二人の心を見透かしたように、新藤は笑った。そして、言った。
「さぁ、どうする?二人とも!『青春』をしに行かないかい?」
夏樹と遥は、視線を交わす。
ほんの一瞬の間のあと、それぞれの言葉が重なった。
「行こうか」
「行きましょう!」
新藤は思わず声を上げて笑い、両手を広げて宣言する。
「それでこそ、『青春同好会』のメンバーだ!」
夏樹が苦笑いを浮かべる。
「……まぁ、興味本位だけどな」
遥も笑みを浮かべながら、そっと言った。
「私は小説のネタにします」
新藤はニヤリと笑って、手のひらをパンと打ち合わせた。
「よし、決まり! じゃあ早速――今日の夜十二時、最寄り駅に集合ね!」
二人の表情が凍る。
「え、今日?」
新藤は続けた。
「ちなみに、親御さんには部活の合宿って言ってあるから。そこは安心して!」
夏樹が呆れたように眉をひそめた。
「根回しが早ぇな……。てか、俺らが断ってたらどうするつもりだったんだよ」
新藤はいたずらっぽく肩をすくめて笑う。
「ん〜、まぁ、そのときはそのときで!」
遥がくすりと笑い、夏樹も思わず口元をゆるめた。
「持ち物は携帯電話、財布、飲み物、懐中電灯、あと、おやつもかな?おやつは五〇〇円までだよねぇ~」
一通り話し終えた新藤は、ハッとした表情で二人を見渡す。
「そしたら二人とも! また夜中にお会いしましょう! じゃ~ね~!」
新藤はひらひらと手を振り、理科室を後にした。残された二人は唖然としてお互いの顔を見合わせた。
「全く……なんて強引な……」
「でも、まんざらでもないんじゃないの?」
二人は荷物をまとめて、理科室を出る。階段を降りると、外からの熱気が、昇降口までじんわりと伝わっていた。蒸し暑い下駄箱で靴を履く。昇降口を出ると、そこには真夏の午後の日差しが広がり、熱を含んだ空気が、景色を歪めるように揺れていた。
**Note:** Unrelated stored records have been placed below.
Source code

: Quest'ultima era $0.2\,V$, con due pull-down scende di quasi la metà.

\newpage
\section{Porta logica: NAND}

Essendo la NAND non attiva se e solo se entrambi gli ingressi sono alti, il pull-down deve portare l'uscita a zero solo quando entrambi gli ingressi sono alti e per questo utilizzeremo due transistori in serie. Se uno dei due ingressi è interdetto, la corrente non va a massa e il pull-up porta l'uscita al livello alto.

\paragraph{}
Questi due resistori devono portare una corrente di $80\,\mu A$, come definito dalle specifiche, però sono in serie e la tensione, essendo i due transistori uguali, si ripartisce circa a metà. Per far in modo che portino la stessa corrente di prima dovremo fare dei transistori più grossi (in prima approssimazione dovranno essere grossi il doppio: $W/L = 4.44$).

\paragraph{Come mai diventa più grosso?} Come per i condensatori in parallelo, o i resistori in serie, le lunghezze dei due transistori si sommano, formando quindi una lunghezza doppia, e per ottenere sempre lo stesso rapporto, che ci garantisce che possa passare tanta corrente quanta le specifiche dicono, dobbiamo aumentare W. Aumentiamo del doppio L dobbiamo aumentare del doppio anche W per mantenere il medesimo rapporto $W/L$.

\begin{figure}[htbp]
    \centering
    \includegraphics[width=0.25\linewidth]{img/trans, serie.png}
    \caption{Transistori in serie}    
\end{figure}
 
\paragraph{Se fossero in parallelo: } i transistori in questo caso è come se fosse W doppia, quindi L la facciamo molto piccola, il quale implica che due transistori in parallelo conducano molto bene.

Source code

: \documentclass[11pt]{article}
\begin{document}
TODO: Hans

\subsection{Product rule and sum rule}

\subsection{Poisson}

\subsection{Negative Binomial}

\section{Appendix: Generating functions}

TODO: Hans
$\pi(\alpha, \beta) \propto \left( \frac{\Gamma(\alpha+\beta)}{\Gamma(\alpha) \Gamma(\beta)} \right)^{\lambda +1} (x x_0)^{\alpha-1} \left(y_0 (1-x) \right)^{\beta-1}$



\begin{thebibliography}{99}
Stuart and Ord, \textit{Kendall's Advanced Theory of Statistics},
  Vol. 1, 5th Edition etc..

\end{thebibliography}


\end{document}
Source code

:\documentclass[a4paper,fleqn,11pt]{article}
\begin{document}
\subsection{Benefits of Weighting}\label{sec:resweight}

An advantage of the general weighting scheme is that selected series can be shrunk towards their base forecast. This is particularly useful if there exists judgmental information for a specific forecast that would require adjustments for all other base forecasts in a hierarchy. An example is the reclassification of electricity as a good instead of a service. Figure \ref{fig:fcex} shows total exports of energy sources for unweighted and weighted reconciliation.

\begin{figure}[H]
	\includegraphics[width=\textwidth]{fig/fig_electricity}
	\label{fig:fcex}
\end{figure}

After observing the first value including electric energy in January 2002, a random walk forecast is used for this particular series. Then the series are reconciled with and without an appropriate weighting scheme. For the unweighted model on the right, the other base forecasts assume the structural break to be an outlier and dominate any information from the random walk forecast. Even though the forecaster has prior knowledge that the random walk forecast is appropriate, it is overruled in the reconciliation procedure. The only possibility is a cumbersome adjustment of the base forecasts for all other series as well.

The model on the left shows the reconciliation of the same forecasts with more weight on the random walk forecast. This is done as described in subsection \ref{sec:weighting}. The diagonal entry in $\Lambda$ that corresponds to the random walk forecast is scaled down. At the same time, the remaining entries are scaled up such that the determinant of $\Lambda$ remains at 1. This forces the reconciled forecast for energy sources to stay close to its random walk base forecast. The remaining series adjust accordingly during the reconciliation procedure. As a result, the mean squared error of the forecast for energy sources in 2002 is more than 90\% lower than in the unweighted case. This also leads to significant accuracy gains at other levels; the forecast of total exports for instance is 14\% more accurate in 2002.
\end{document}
炎天下の中、無言で歩く二人。そして、不意に夏樹は目を細めながら、ぼそりと呟く。
「ほんとに行くんだな、俺たち……」
横にいた遥が、小さく笑った。
「うん。でも、ちょっとだけワクワクしてる」
二人は顔を見合わせて、照れくさそうに笑った。
その様子を新藤は二階の窓から優しい目で見ていた。手に持っていたクリームソーダの缶をプシュッと空け、一口ごくりと飲む。
「……やっと、始まるんだな。なぁ、親友」
静かに語りかけるように空を見上げ、クリームソーダの缶を一気に飲み干す。
空はどこまでも青く澄みわたり、入道雲がゆっくりと形を変えていた。